I had 'Wally' for the rest of the long summer holidays. Then, a few months before my thirteenth birthday, I was sent to boarding school at Falcon College and Wally was released back to the wild.


Crowned Eagles Falcon College was situated in a remote location near the Matobos hills of todays Zimbabwe. At this school Peter Steyn was my English teacher. Peter was well on his way to becoming one of the best known bird photographers in Africa. He would take select kids out on trips to set up hides and check nests. It was with Peter that I saw my first Tawny eagle nest, Martial Eagle nest, Black Goshawk nest, African Hawk Eeagle nest.

At the end of the school year Peter had a young Tawny Eagle that he offered me to take back and handle over the long summer holidays. On the last day of school when it was time to collect the bird it was circling high over the school. I never returned to Falcon College. My parents left the country permanently for South Africa. But not before I found out that a local bird lover who had befriended me had a young African Goshawk that he was going to give me for a Christmas present. I never had the opportunity to collect the bird.

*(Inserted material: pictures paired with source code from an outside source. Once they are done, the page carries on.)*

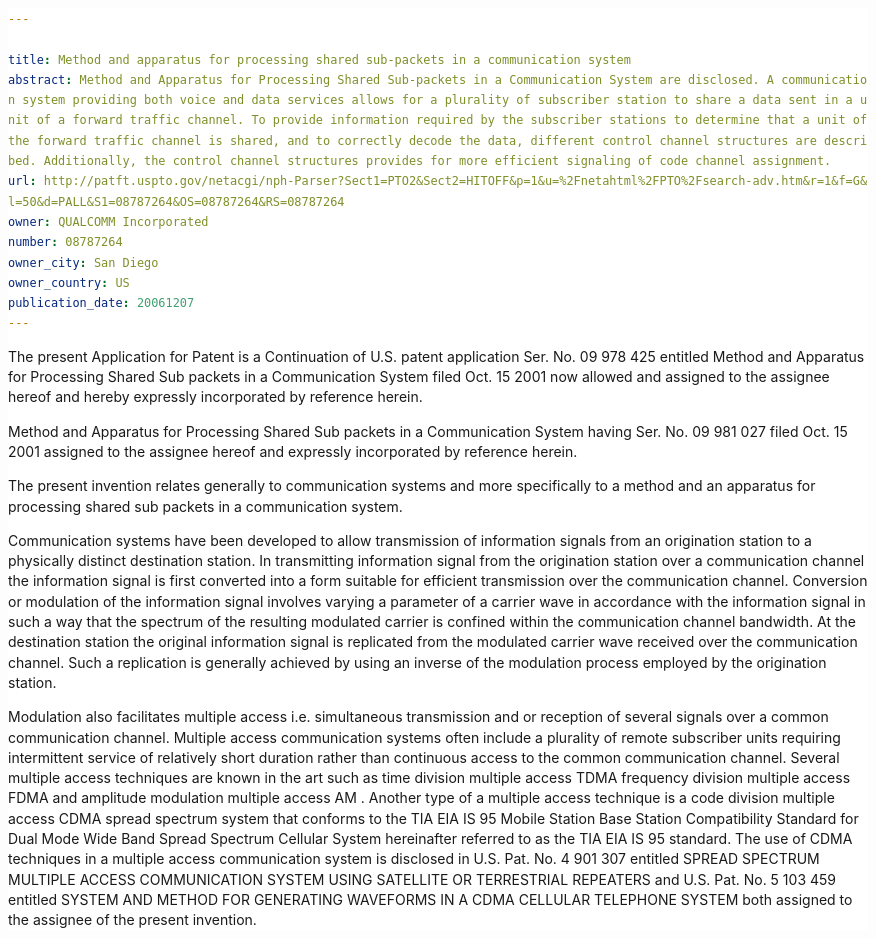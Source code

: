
 ```yaml
---

title: Method and apparatus for processing shared sub-packets in a communication system
abstract: Method and Apparatus for Processing Shared Sub-packets in a Communication System are disclosed. A communication system providing both voice and data services allows for a plurality of subscriber station to share a data sent in a unit of a forward traffic channel. To provide information required by the subscriber stations to determine that a unit of the forward traffic channel is shared, and to correctly decode the data, different control channel structures are described. Additionally, the control channel structures provides for more efficient signaling of code channel assignment.
url: http://patft.uspto.gov/netacgi/nph-Parser?Sect1=PTO2&Sect2=HITOFF&p=1&u=%2Fnetahtml%2FPTO%2Fsearch-adv.htm&r=1&f=G&l=50&d=PALL&S1=08787264&OS=08787264&RS=08787264
owner: QUALCOMM Incorporated
number: 08787264
owner_city: San Diego
owner_country: US
publication_date: 20061207
---
```

The present Application for Patent is a Continuation of U.S. patent application Ser. No. 09 978 425 entitled Method and Apparatus for Processing Shared Sub packets in a Communication System filed Oct. 15 2001 now allowed and assigned to the assignee hereof and hereby expressly incorporated by reference herein.

 Method and Apparatus for Processing Shared Sub packets in a Communication System having Ser. No. 09 981 027 filed Oct. 15 2001 assigned to the assignee hereof and expressly incorporated by reference herein.

The present invention relates generally to communication systems and more specifically to a method and an apparatus for processing shared sub packets in a communication system.

Communication systems have been developed to allow transmission of information signals from an origination station to a physically distinct destination station. In transmitting information signal from the origination station over a communication channel the information signal is first converted into a form suitable for efficient transmission over the communication channel. Conversion or modulation of the information signal involves varying a parameter of a carrier wave in accordance with the information signal in such a way that the spectrum of the resulting modulated carrier is confined within the communication channel bandwidth. At the destination station the original information signal is replicated from the modulated carrier wave received over the communication channel. Such a replication is generally achieved by using an inverse of the modulation process employed by the origination station.

Modulation also facilitates multiple access i.e. simultaneous transmission and or reception of several signals over a common communication channel. Multiple access communication systems often include a plurality of remote subscriber units requiring intermittent service of relatively short duration rather than continuous access to the common communication channel. Several multiple access techniques are known in the art such as time division multiple access TDMA frequency division multiple access FDMA and amplitude modulation multiple access AM . Another type of a multiple access technique is a code division multiple access CDMA spread spectrum system that conforms to the TIA EIA IS 95 Mobile Station Base Station Compatibility Standard for Dual Mode Wide Band Spread Spectrum Cellular System hereinafter referred to as the TIA EIA IS 95 standard. The use of CDMA techniques in a multiple access communication system is disclosed in U.S. Pat. No. 4 901 307 entitled SPREAD SPECTRUM MULTIPLE ACCESS COMMUNICATION SYSTEM USING SATELLITE OR TERRESTRIAL REPEATERS and U.S. Pat. No. 5 103 459 entitled SYSTEM AND METHOD FOR GENERATING WAVEFORMS IN A CDMA CELLULAR TELEPHONE SYSTEM both assigned to the assignee of the present invention.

In 1968 in South Africa I found a Crowned Eagles nests in a huge dead tree in the Kloof Gorge and pointed it out to a photographer, Neville Bentley. The tree must have died with the nest still in place. The birds continued to use the site even though the nest was well above forest level and hardly a branch still existed on the trunk. Incidentaly the tree fell down in 1970 and the pair moved across the gorge to their current location next to the small waterfall. I also pointed out a Yellow-billed kites nest below the Shongweni Dam to Neville to photograph and an African Goshawks nest also in the Kloof Gorge. But the Rock Kestrel nests and Lanner Falcon nests on the cliffs were inaccessible.


deets However the circles of life turned in strange ways and as a college student in South Africa I got to know Deets Lamar-Pickett. Deets was a fascinating character. An American who had settled in South African. As a retireee he was also a falconer and a gun maker. When I told Deets of 'Varda' he told me he was a friend of author Robert Murphy and was the 'falconer' in the story. He showed me old black and white pictures of the deserted cabin they stayed in when trapping on Assatuegue Island.


Calling Kestrel to Lure In the summer of 1975 I found myself as a volunteer doing the fencing for a start up kibbutz on the Golan Heights in Israel. In a copse of eucalyptus trees I noted a European Kestrel's nest. Just before the young fledged I took an 'eyas' from the nest. Soon I had the bird flying easily to the fist and the lure.

This was the last foray into Falconry for me for the next 25 years. Career and family took away the pursuit of dreams.

It was only in 2000 that I decided to take the plunge and finaly get back into falconry.

Falconry is surely one of the most controlled sports in the USA. To start the process of getting a license I had to be sponsored before the Washington State Fish and Wildlife Departement by an already licensed Falconer. I had gotten to know some of the local falconers and asked the most 'colorful' of them all, Kirk Francis, to sponsor me. I took the Department exams and inspections and Kirk's invaluable advice and flambouyant mentorship guided me along the way of the next two years of apprenticeship.

As soon as my license was issued, daybreak on a bitterly cold winter morning, found Kirk and I out on the Skagit flats scouting for juvenile 'passage' Red-tailed hawks. A number of sets produced nothing and we were about to give up when we spotted a bird on a power pole next to the road.

We set the trap and drove a short distance away and watched. Within a few minutes the bird had flown to the pole closest to the trap and then descended to the ground a short distance away...then into the trap. Gabriel was my first bird in America. Named instead of the African Goshawk I never got for my Xmas present in 1966. A male juvenile 'tiercel passage' Red-tailed hawk.

Redtail01

I released Gabriel after the end of the 2000/2001 hunting season.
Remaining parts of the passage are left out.